[[ Records to process open ]]
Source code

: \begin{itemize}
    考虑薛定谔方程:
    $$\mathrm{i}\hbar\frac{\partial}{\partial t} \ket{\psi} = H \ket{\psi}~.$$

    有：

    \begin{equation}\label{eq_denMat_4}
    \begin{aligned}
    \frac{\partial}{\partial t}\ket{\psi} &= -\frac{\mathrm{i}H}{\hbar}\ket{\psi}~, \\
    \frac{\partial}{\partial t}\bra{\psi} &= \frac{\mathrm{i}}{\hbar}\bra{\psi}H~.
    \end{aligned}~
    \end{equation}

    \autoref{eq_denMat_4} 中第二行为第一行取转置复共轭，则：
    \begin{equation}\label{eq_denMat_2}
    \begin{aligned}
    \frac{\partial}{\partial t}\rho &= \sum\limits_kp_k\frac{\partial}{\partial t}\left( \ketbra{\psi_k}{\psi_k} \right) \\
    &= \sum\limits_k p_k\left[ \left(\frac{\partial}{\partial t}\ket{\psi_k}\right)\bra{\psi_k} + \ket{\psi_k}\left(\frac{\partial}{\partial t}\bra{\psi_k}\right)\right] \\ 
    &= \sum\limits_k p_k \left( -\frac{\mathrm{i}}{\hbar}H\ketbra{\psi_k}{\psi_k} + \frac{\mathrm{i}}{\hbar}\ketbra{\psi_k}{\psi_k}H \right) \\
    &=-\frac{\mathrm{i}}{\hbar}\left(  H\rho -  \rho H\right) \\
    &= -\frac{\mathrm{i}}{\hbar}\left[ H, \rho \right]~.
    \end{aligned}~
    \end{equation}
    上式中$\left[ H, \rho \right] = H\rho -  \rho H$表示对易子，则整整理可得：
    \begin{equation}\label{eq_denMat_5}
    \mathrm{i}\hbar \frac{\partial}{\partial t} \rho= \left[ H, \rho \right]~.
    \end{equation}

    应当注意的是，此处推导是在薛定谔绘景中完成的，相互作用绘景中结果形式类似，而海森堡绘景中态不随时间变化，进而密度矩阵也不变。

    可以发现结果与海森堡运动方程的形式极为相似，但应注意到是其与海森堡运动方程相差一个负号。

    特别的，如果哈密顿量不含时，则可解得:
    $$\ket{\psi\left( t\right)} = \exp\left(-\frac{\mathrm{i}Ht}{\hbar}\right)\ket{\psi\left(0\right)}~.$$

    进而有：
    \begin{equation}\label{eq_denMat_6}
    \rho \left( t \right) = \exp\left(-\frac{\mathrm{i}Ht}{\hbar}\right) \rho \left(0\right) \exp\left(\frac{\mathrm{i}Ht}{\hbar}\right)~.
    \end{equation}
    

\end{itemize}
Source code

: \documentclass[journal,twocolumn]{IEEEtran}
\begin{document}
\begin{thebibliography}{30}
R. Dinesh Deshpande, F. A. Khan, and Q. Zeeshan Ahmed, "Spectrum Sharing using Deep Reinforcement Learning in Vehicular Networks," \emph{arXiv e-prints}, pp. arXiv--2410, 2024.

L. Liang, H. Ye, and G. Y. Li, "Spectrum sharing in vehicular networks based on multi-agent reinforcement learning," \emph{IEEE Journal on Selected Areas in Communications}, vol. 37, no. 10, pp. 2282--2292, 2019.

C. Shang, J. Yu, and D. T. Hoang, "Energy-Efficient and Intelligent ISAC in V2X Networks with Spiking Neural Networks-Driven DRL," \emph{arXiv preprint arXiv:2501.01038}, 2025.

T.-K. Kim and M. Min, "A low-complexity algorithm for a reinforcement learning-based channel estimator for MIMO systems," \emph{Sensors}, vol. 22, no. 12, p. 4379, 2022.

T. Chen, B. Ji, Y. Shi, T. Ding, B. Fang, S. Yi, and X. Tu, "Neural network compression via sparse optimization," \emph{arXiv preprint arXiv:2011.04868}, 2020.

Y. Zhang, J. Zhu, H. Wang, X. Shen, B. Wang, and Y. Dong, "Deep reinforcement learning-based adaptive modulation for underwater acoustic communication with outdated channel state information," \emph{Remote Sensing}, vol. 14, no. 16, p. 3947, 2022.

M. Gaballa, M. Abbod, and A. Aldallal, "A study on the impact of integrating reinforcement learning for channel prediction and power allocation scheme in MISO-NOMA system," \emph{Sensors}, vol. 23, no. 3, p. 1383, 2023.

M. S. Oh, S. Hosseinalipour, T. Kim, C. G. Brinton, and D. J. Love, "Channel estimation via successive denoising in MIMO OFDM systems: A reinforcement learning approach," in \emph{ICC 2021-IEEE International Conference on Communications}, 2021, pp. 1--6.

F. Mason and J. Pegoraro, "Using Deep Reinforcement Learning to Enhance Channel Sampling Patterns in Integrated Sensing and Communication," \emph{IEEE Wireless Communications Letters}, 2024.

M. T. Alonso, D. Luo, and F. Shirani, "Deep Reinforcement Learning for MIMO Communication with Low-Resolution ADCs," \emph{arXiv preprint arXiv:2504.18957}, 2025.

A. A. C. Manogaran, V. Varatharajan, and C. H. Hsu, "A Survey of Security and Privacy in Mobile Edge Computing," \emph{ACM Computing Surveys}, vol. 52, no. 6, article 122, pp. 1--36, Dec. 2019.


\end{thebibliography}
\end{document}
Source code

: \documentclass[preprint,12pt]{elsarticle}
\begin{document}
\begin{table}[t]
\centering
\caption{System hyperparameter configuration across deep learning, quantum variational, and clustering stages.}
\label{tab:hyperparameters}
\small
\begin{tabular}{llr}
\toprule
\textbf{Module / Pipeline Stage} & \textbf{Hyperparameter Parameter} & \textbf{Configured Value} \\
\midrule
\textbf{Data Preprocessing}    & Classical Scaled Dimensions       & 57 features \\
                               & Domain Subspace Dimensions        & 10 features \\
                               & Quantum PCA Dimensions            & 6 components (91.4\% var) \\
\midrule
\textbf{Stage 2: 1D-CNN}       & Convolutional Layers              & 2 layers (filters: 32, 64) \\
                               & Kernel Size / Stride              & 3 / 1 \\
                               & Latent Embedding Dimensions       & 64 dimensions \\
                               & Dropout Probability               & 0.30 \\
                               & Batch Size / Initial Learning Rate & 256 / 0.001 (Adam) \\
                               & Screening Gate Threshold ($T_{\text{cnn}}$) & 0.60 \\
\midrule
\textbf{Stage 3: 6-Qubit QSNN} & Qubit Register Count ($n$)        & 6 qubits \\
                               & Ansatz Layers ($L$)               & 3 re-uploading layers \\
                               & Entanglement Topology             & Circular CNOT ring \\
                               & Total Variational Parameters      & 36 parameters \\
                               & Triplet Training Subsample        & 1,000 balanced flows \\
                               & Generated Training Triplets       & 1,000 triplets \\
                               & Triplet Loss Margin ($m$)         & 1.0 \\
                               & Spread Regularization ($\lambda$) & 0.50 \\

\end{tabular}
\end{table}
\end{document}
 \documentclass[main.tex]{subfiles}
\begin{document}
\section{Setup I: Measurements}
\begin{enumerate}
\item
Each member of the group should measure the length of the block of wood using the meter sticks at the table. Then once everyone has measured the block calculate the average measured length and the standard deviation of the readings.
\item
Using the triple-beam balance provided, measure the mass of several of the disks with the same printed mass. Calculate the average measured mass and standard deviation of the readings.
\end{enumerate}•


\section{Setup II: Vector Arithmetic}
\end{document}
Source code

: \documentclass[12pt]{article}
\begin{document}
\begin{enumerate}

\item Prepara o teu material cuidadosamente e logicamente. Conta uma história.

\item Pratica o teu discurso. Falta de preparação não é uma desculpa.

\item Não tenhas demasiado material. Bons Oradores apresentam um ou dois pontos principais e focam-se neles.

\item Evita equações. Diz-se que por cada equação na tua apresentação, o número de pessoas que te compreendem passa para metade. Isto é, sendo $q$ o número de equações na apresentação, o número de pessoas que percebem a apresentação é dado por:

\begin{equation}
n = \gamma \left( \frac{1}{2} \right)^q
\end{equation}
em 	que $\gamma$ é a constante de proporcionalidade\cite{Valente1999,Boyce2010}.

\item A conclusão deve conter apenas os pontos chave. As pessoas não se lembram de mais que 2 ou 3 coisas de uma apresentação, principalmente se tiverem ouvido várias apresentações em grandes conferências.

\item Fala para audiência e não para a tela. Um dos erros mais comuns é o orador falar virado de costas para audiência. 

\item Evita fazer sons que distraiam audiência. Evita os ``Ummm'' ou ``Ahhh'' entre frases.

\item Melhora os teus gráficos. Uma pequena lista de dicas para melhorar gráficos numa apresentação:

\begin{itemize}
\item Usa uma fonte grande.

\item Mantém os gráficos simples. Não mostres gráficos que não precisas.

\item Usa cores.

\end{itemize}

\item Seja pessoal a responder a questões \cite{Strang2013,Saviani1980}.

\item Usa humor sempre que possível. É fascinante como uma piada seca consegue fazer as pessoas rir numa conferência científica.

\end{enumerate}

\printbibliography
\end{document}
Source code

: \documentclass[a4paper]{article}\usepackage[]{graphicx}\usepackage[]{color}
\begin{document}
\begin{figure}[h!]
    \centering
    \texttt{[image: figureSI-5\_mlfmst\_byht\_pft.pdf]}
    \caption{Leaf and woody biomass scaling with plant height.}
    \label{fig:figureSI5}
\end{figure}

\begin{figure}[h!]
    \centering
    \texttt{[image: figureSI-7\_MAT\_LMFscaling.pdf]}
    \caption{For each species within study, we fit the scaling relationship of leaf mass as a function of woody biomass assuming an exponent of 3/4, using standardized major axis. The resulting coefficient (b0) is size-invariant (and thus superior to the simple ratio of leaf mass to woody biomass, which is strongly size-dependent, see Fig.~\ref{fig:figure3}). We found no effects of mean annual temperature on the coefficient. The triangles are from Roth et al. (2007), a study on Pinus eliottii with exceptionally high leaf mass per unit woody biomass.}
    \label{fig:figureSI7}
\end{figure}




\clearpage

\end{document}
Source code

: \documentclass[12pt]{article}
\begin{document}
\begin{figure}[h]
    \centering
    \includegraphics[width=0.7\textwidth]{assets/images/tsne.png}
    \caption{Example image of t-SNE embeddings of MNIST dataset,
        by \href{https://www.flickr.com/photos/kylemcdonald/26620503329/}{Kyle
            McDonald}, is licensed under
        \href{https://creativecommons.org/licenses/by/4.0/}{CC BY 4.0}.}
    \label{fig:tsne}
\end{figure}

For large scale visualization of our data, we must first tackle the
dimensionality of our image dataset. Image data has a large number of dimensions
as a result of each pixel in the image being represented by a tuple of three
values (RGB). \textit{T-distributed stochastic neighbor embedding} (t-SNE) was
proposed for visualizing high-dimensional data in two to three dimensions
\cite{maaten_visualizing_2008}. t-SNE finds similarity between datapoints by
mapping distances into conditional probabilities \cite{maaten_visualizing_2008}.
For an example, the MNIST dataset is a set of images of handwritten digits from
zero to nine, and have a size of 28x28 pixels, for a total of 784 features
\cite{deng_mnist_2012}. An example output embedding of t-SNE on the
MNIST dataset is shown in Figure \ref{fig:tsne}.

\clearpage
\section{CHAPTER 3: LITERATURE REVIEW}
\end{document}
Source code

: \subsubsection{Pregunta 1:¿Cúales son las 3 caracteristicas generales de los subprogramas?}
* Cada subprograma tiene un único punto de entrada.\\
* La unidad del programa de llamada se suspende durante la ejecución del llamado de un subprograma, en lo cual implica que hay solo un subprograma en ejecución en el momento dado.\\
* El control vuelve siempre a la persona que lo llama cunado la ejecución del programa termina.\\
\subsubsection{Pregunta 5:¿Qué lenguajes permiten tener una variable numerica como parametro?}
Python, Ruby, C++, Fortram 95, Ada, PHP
[[ Records to process closed ]]
**Exercise instructions:**
How many lines in the entries contain the string "preprint"? Answer with the number only.

**Finished exercise:**
4